I critici della convenzione hanno segnalato come nel corso delle negoziazioni, si sia indebolito il testo su due aspetti: il primo è nell’aver sottratto all’ambito di competenza della Convenzione tutto il tema della sicurezza nazionale; il secondo riguarda il doppio standard per attori pubblici e attori privati, per cui i primi sono vincolati, mentre rispetto al settore privato si lascia alle parti il compito di decidere come far applicare i principi e gli obblighi alle attività degli attori privati. Si sarebbe trattato di compromessi necessari al raggiungimento dell’obiettivo, cioè la definizione del primo regolamento internazionale sull’IA, applicato anche al di fuori delle frontiere dell’Ue. Per la segretaria generale del Consiglio d’Europa, Marija Pejčinović, la Convenzione è “una risposta alla necessità di disporre di una norma di diritto internazionale sostenuta da Stati di diversi continenti uniti da valori comuni, che consenta di trarre vantaggio dall’intelligenza artificiale, riducendo al contempo i rischi che questa presenta”.
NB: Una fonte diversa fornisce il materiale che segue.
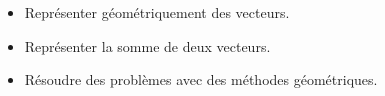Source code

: \documentclass[12pt]{article}
\theoremstyle{break}
\begin{document}
%
%

\begin{savoir}{}{}
  \begin{itemize}[label=--]
    \item Représenter géométriquement des vecteurs.
    \item Représenter la somme de deux vecteurs.
    \item Résoudre des problèmes avec des méthodes géométriques.
  \end{itemize}
\end{savoir}

\vfill
\end{document}
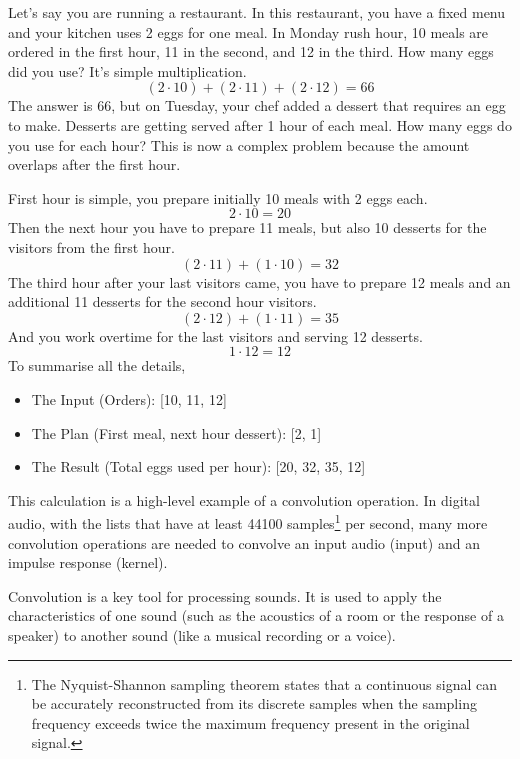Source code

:            Let's say you are running a restaurant. In this restaurant, you have a fixed menu and your kitchen uses 2 eggs for one meal. In Monday rush hour, 10 meals are ordered in the first hour, 11 in the second, and 12 in the third. How many eggs did you use? It's simple multiplication. 
            $$(2\cdot10)+(2\cdot11)+(2\cdot12)=66$$
            The answer is 66, but on Tuesday, your chef added a dessert that requires an egg to make. Desserts are getting served after 1 hour of each meal. How many eggs do you use for each hour? This is now a complex problem because the amount overlaps after the first hour.

            First hour is simple, you prepare initially 10 meals with 2 eggs each. 
            $$2\cdot10=20$$
            Then the next hour you have to prepare 11 meals, but also 10 desserts for the visitors from the first hour.
            $$(2\cdot11)+(1\cdot10)=32$$
            The third hour after your last visitors came, you have to prepare 12 meals and an additional 11 desserts for the second hour visitors.
            $$(2\cdot12)+(1\cdot11)=35$$
            And you work overtime for the last visitors and serving 12 desserts.
            $$1\cdot12=12$$
            To summarise all the details,\par
            \begin{itemize}
                \item The Input (Orders): [10, 11, 12]
                \item The Plan (First meal, next hour dessert): [2, 1]
                \item The Result (Total eggs used per hour): [20, 32, 35, 12]
            \end{itemize}
            This calculation is a high-level example of a convolution operation. In digital audio, with the lists that have at least 44100 samples\footnote{The Nyquist-Shannon sampling theorem states that a continuous signal can be accurately reconstructed from its discrete samples when the sampling frequency exceeds twice the maximum frequency present in the original signal\cite{Digital_Audio_Theory}.} per second, many more convolution operations are needed to convolve an input audio (input) and an impulse response (kernel).\par

            Convolution is a key tool for processing sounds. It is used to apply the characteristics of one sound (such as the acoustics of a room or the response of a speaker) to another sound (like a musical recording or a voice).\par

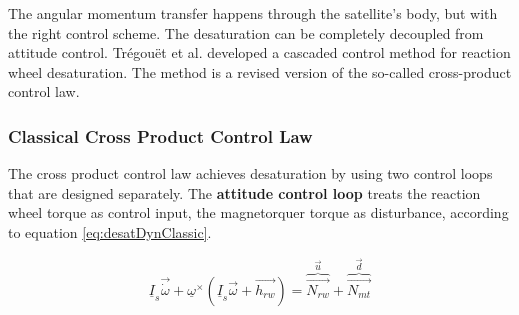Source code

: The angular momentum transfer happens through the satellite's body, but with the right control scheme. The desaturation can be completely decoupled from attitude control. Trégouët et al. \cite{DesatTregouet} developed a cascaded control method for reaction wheel desaturation. The method is a revised version of the so-called cross-product control law. 
%
%
%
%


\subsubsection{Classical Cross Product Control Law}

The cross product control law achieves desaturation by using two control loops that are designed separately. The \textbf{attitude control loop} treats the reaction wheel torque as control input, the magnetorquer torque as disturbance, according to equation \ref{eq:desatDynClassic}.

\begin{equation}
\underline I_{s} \vec{\dot{\omega}} + \underline{\omega}^\times(\underline I_{s} \vec{\omega} + \vec{h_{rw}})  =    \overbrace{ \vec{N_{rw}}}^{\vec{u}} +  \overbrace{\vec{N_{mt}}}^{\vec{d}}
\label{eq:desatDynClassic}
\end{equation}



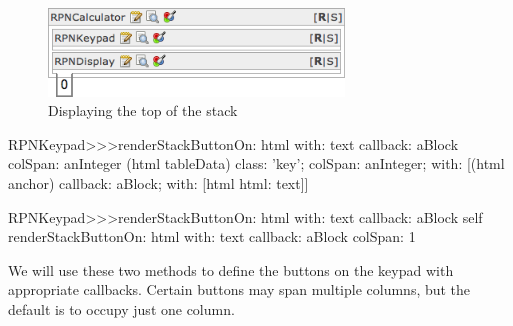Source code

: \documentclass[a4paper,10pt,twoside]{book}
\begin{document}
\begin{figure}[ht]
\begin{center}
\includegraphics[width=0.7\textwidth]{firstStackDisplay}
\caption{Displaying the top of the stack}
\label{fig:firstStackDisplay}
\end{center}
\end{figure}


\begin{code}{}
RPNKeypad>>>renderStackButtonOn: html with: text callback: aBlock colSpan: anInteger 
	(html tableData)
		class: 'key';
		colSpan: anInteger;
		with: 
				[(html anchor)
					callback: aBlock;
					with: [html html: text]]
\end{code}


\begin{code}{}
RPNKeypad>>>renderStackButtonOn: html with: text callback: aBlock 
	self 
		renderStackButtonOn: html
		with: text
		callback: aBlock
		colSpan: 1
\end{code}

We will use these two methods to define the buttons on the keypad with appropriate callbacks.
Certain buttons may span multiple columns, but the default is to occupy just one column.

\end{document}
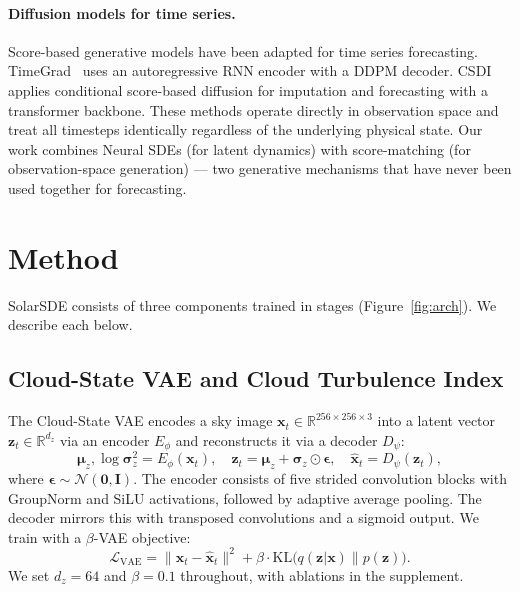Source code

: \documentclass{article}
\begin{document}
\paragraph{Diffusion models for time series.}
Score-based generative models have been adapted for time series forecasting. TimeGrad~\citep{rasul2021timegrad} uses an autoregressive RNN encoder with a DDPM decoder. CSDI~\citep{tashiro2021csdi} applies conditional score-based diffusion for imputation and forecasting with a transformer backbone. These methods operate directly in observation space and treat all timesteps identically regardless of the underlying physical state. Our work combines Neural SDEs (for latent dynamics) with score-matching (for observation-space generation) --- two generative mechanisms that have never been used together for forecasting.

\section{Method}
\label{sec:method}

SolarSDE consists of three components trained in stages (Figure~\ref{fig:arch}). We describe each below.

\subsection{Cloud-State VAE and Cloud Turbulence Index}
\label{sec:csvae}

The Cloud-State VAE encodes a sky image $\mathbf{x}_t \in \mathbb{R}^{256 \times 256 \times 3}$ into a latent vector $\mathbf{z}_t \in \mathbb{R}^{d_z}$ via an encoder $E_\phi$ and reconstructs it via a decoder $D_\psi$:
\begin{equation}
    \boldsymbol{\mu}_z, \log \boldsymbol{\sigma}_z^2 = E_\phi(\mathbf{x}_t), \quad
    \mathbf{z}_t = \boldsymbol{\mu}_z + \boldsymbol{\sigma}_z \odot \boldsymbol{\epsilon}, \quad
    \hat{\mathbf{x}}_t = D_\psi(\mathbf{z}_t),
\end{equation}
where $\boldsymbol{\epsilon} \sim \mathcal{N}(\mathbf{0}, \mathbf{I})$. The encoder consists of five strided convolution blocks with GroupNorm and SiLU activations, followed by adaptive average pooling. The decoder mirrors this with transposed convolutions and a sigmoid output. We train with a $\beta$-VAE objective:
\begin{equation}
    \mathcal{L}_{\text{VAE}} = \|\mathbf{x}_t - \hat{\mathbf{x}}_t\|^2 + \beta \cdot \text{KL}\big(q(\mathbf{z}|\mathbf{x}) \| p(\mathbf{z})\big).
\end{equation}
We set $d_z = 64$ and $\beta = 0.1$ throughout, with ablations in the supplement.
\end{document}
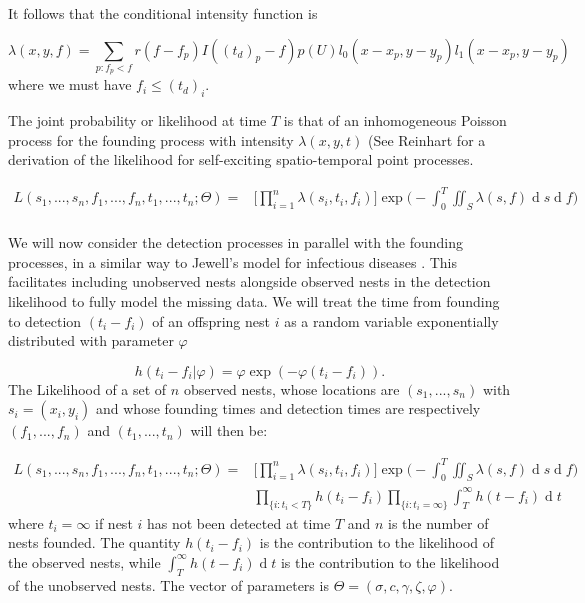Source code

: \documentclass{article}
\renewcommand{\d}[1]{\ensuremath{\operatorname{d}\!{#1}}}
\begin{document}
It follows that the conditional intensity function is

\begin{equation*}
    \lambda(x, y, f) = \sum_{p:f_p < f} r(f - f_p) I((t_d)_p - f) p(U) l_0(x - x_p, y - y_p) l_1(x - x_p, y - y_p)
\end{equation*}
where we must have $f_i\leq (t_d)_i$.

The joint probability or likelihood at time $T$ is that of an inhomogeneous Poisson process for the founding process with intensity $\lambda(x, y, t)$ (See Reinhart \cite{Reinhart} for a derivation of the likelihood for self-exciting spatio-temporal point processes.

\begin{equation*} \label{eq:like}
    \begin{aligned}
        L(s_{1}, ..., s_{n}, f_{1}, ..., f_{n}, t_{1}, ..., t_{n} ; \Theta) = & \Bigg[ \prod_{i = 1}^{n} \lambda(s_{i}, t_{i}, f_{i}) \Bigg] \exp \Bigg(- \int_{0}^{T} \iint_{S} \lambda(s, f) \d s \d f \Bigg) \\
    \end{aligned}
\end{equation*}

We will now consider the detection processes in parallel with the founding processes, in a similar way to Jewell's model for infectious diseases \cite{Jewell}. This facilitates including unobserved nests alongside observed nests in the detection likelihood to fully model the missing data. We will treat the time from founding to detection $(t_i - f_i)$ of an offspring nest $i$ as a random variable exponentially distributed with parameter $\varphi$

\begin{equation*}
    h(t_{i} - f_{i} | \varphi) = \varphi \exp (- \varphi(t_{i} - f_{i})).
\end{equation*}
The Likelihood of a set of $n$ observed nests, whose locations are $(s_{1}, ... , s_{n})$ with $s_i = (x_i, y_i)$ and whose founding times and detection times are respectively $(f_{1}, ... , f_{n})$ and $(t_{1},  ... , t_{n})$ will then be:

\begin{equation} \label{eq:like}
    \begin{aligned}
        L(s_{1}, ..., s_{n}, f_{1}, ..., f_{n}, t_{1}, ..., t_{n} ; \Theta) = & \Bigg[ \prod_{i = 1}^{n} \lambda(s_{i}, t_{i}, f_{i}) \Bigg] \exp \Bigg(- \int_{0}^{T} \iint_{S} \lambda(s, f) \d s \d f \Bigg) \\ 
        & \prod_{\{ i : t_{i} < T \} } h(t_{i} - f_{i}) \prod_{ \{ i : t_{i} = \infty \} } \int_{T}^{\infty} h(t - f_{i}) \d t
    \end{aligned}
\end{equation}
where $t_{i} = \infty$ if nest $i$ has not been detected at time $T$ and $n$ is the number of nests founded. The quantity $h(t_{i} - f_{i})$ is the contribution to the likelihood of the observed nests, while $\int_{T}^{\infty} h(t - f_{i}) \d t$ is the contribution to the likelihood of the unobserved nests. The vector of parameters is $\Theta = ( \sigma, c, \gamma, \zeta, \varphi)$.
\end{document}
Che si tratti di “una risposta”, lo conferma il fatto che lo scorso dicembre, anche l’Unione europea ha varato il suo “Ai Act”. In realtà anche l’Onu si sta muovendo: il 22-23 settembre a New York si terrà il “Summit del futuro”, convocato dal segretario generale Antonio Guterres per portare i leader mondiali a riconcentrarsi sul raggiungimento degli obiettivi di sviluppo del millennio. Al summit, i leader mondiali adotteranno il Patto per il futuro, che includerà un Global Digital Compact e una Dichiarazione sulle generazioni future (tra i membri dell’advisory board nominato dall’Onu per formulare raccomandazioni per il Patto globale sul digitale e sul tema dell’intelligenza artificiale, c’è Padre Paolo Benanti, francescano, professore di bioetica ed etica delle tecnologie all’Università Gregoriana). Ancora non è pubblico il testo definitivo che arriverà sul tavolo del summit: sono disponibili le bozze e sono emerse le difficoltà negoziali tra approcci polarmente opposti come quello di Cina e Usa. C’è anche l’Africa che si sta mettendo in moto per sviluppare una propria cornice normativa che “rifletta il suo contesto unico, per garantire che lo sviluppo e l’uso dell’IA sia responsabile, etico e benefico per tutti”, si leggeva su una testata nigeriana indipendente, Consumer Connect, in un editoriale apparso a fine agosto.
Le regole sono più che necessarie, ardua l’armonizzazione degli approcci, a portata di mano la logica del minimo comune denominatore, molto rischioso per un ambito così delicato come quello dell’intelligenza artificiale e le sue applicazioni.